» **Task statement**
Copy each line below without leaving any out.

Saved data entries
--------------------------------------------------

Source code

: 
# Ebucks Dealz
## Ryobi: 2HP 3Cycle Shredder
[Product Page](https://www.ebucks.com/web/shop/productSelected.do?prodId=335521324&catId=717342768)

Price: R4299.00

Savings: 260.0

--------------------------------------------------

» **Solution to this task**
Source code

: 
# Ebucks Dealz
## Ryobi: 2HP 3Cycle Shredder
[Product Page](https://www.ebucks.com/web/shop/productSelected.do?prodId=335521324&catId=717342768)

Price: R4299.00

Savings: 260.0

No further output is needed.